Robust Random Cut Forest chart
During the training phase, a forest of trees that represent normal behavior is created. When a new point arrives it is inserted into the trees creating a distortion inside them. The amount of reorganization needed in order to stabilize the tree is translated into an anomaly score called codisplacement. Anomalies are produced by defining a threshold on the anomaly score.
When should I use this chart?
This chart is less affected by data periodicity than the Triple exponential chart, so it is more versatile. This algorithm used by the Robust Random Cut Forest chart is suitable for data flows that don't necessarily have a constant period.
What data do I need for this chart?
Firstly, it is important to note that this chart is meant to be used with time series, that is to say, numerical univariate data flows that must have a constant time step and an associated timestamp.
The option to create this chart will be disabled unless your query contains a temporal grouping with no columns added as arguments. Furthermore, your query must contain a numeric column (for example, you can aggregate your data and add a count).
For example, this is a correct query that would enable the Robust Random Cut Forest chart option in the search window:
from demo.ecommerce.data group every 1h select count() as count
Creating a robust random cut forest chart
Go to Data Search and open the required table.
Perform the required operations to get the data you want to use in the chart.
After getting the required query results, go to Additional tools → Charts → Anomaly Detection → Robust Random Cut Forest.
Drag the required columns to their corresponding fields. This chart requires you to select the following fields:
Value Add the numeric column whose values you want to analyze. float, integer or duration
The Robust Random Cut Forest chart is displayed.
Working with Robust Random Cut Forest charts
The data analysis performed by this chart can be divided into two phases: training and evaluation.
The points used to train are those included under the green band, which can be modified by dragging the band or using the options at the top of the chart, as explained below. Everything that is not part of the training is the part that will be evaluated by the algorithm. After training part of the data in a specified series, the chart will predict potential anomalies and will indicate them as red points.
It is advisable, as far as possible, to avoid including visible anomalous points in the training set.
After selecting the required period, click the Train button to get the results.
You can configure the following options at the top of the chart window:
Corresponds to the number of points of the sliding window. The sliding window is used to convert a univariate variable to a multivariate one. The default value is 1.
This parameter controls how fast the algorithm is going to adapt and learn changes in the incoming data flow. A low shingle (short sliding window) means that the algorithm is more flexible to changes, forgets older data faster, and tends to learn changes quickly. On the other hand, a high shingle value will not adapt fast to changes and will remember old behavior longer.

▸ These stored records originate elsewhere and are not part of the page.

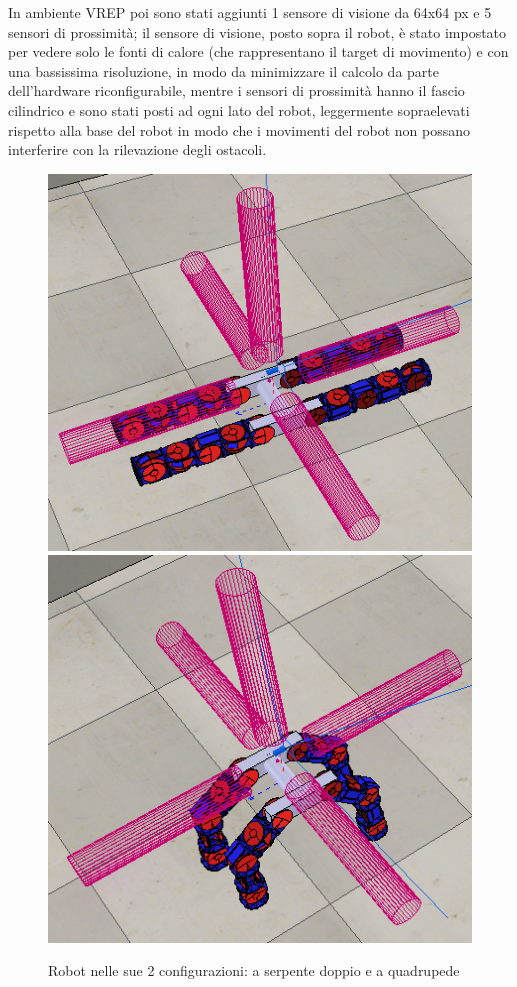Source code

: \documentclass[a4paper,titlepage]{book}
\begin{document}
In ambiente VREP poi sono stati aggiunti 1 sensore di visione da 64x64 px e 5 sensori di prossimità; il sensore di visione, posto sopra il robot, è stato impostato per vedere solo le fonti di calore (che rappresentano il target di movimento) e con una bassissima risoluzione, in modo da minimizzare il calcolo da parte dell'hardware riconfigurabile, mentre i sensori di prossimità hanno il fascio cilindrico e sono stati posti ad ogni lato del robot, leggermente sopraelevati rispetto alla base del robot in modo che i movimenti del robot non possano interferire con la rilevazione degli ostacoli.

\begin{figure}[htbp]
\centering
\includegraphics[scale=0.3]{tobor_sdraiato.png}
\qquad\qquad
\includegraphics[scale=0.3]{tobor_quadrupede.png}
\caption{Robot nelle sue 2 configurazioni: a serpente doppio e a quadrupede}\label{fig:71}
\end{figure}
\end{document}
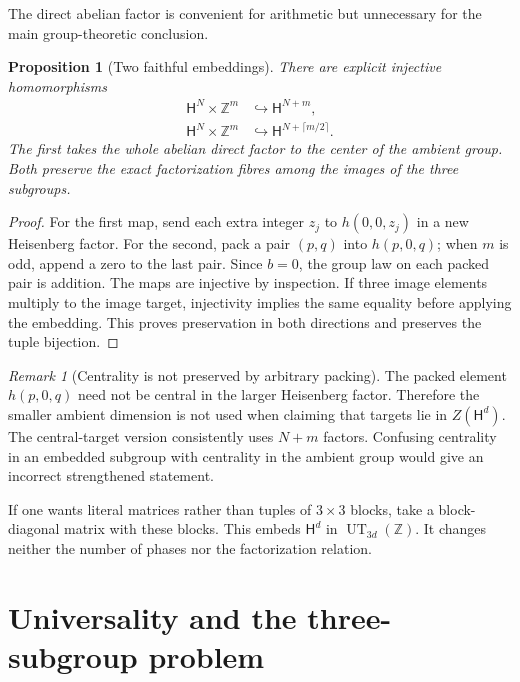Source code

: \documentclass[11pt,letterpaper]{article}
\newtheorem{proposition}[theorem]{Proposition}
\theoremstyle{definition}
\theoremstyle{remark}
\newtheorem{remark}[theorem]{Remark}
\newcommand{\ZZ}{\mathbb Z}
\newcommand{\HH}{\mathsf H}
\begin{document}
The direct abelian factor is convenient for arithmetic but unnecessary for
the main group-theoretic conclusion.

\begin{proposition}[Two faithful embeddings]\label{gts:tp:prop:embedding}
There are explicit injective homomorphisms
\begin{align*}
 \HH^N\times\ZZ^m&\hookrightarrow\HH^{N+m},\\
 \HH^N\times\ZZ^m&\hookrightarrow\HH^{N+\lceil m/2\rceil}.
\end{align*}
The first takes the whole abelian direct factor to the center of the
ambient group. Both preserve the exact factorization fibres among the
images of the three subgroups.
\end{proposition}
\begin{proof}
For the first map, send each extra integer $z_j$ to $h(0,0,z_j)$ in a new
Heisenberg factor. For the second, pack a pair $(p,q)$ into $h(p,0,q)$;
when $m$ is odd, append a zero to the last pair. Since $b=0$, the group law
on each packed pair is addition. The maps are injective by inspection.
If three image elements multiply to the image target, injectivity implies
the same equality before applying the embedding. This proves preservation
in both directions and preserves the tuple bijection.
\end{proof}

\begin{remark}[Centrality is not preserved by arbitrary packing]
The packed element $h(p,0,q)$ need not be central in the larger Heisenberg
factor. Therefore the smaller ambient dimension is not used when claiming
that targets lie in $Z(\HH^d)$. The central-target version consistently uses
$N+m$ factors. Confusing centrality in an embedded subgroup with centrality
in the ambient group would give an incorrect strengthened statement.
\end{remark}

If one wants literal matrices rather than tuples of $3\times3$ blocks, take
a block-diagonal matrix with these blocks. This embeds $\HH^d$ in
$\operatorname{UT}_{3d}(\ZZ)$. It changes neither the number of phases nor
the factorization relation.

\section{Universality and the three-subgroup problem}
\label{gts:tp:sec:universal}
\end{document}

One needs to find the right balance between flexibility on detecting data changes (anomalies) and the undesired tendency to learn anomalies too quickly and thus not detect them as such in the future.
The shingle value is somehow equivalent to the notion of the period and it is often chosen as a multiple of the period.
Number of trees
A higher number of trees leads to better estimation results. However, the improvement decreases as the number of trees increases, in other words, at a certain point the benefit in prediction performance from learning more trees will be lower than the cost in computation time for learning these additional trees. The default value is 40.
A higher tree size improves the capacity to learn more about the data. As with the Number of trees parameter, at a certain point, the cost in computation time will increase considerably. The default value is 256.
Expected age at which a random sample point should expire and be replaced by a tree. It is used to calculate the internal decay factor, which is 1/time decay. It must be greater than or equal to the tree size. The default value is 256.
This value can also be edited by dragging the light green band. The default value is 100.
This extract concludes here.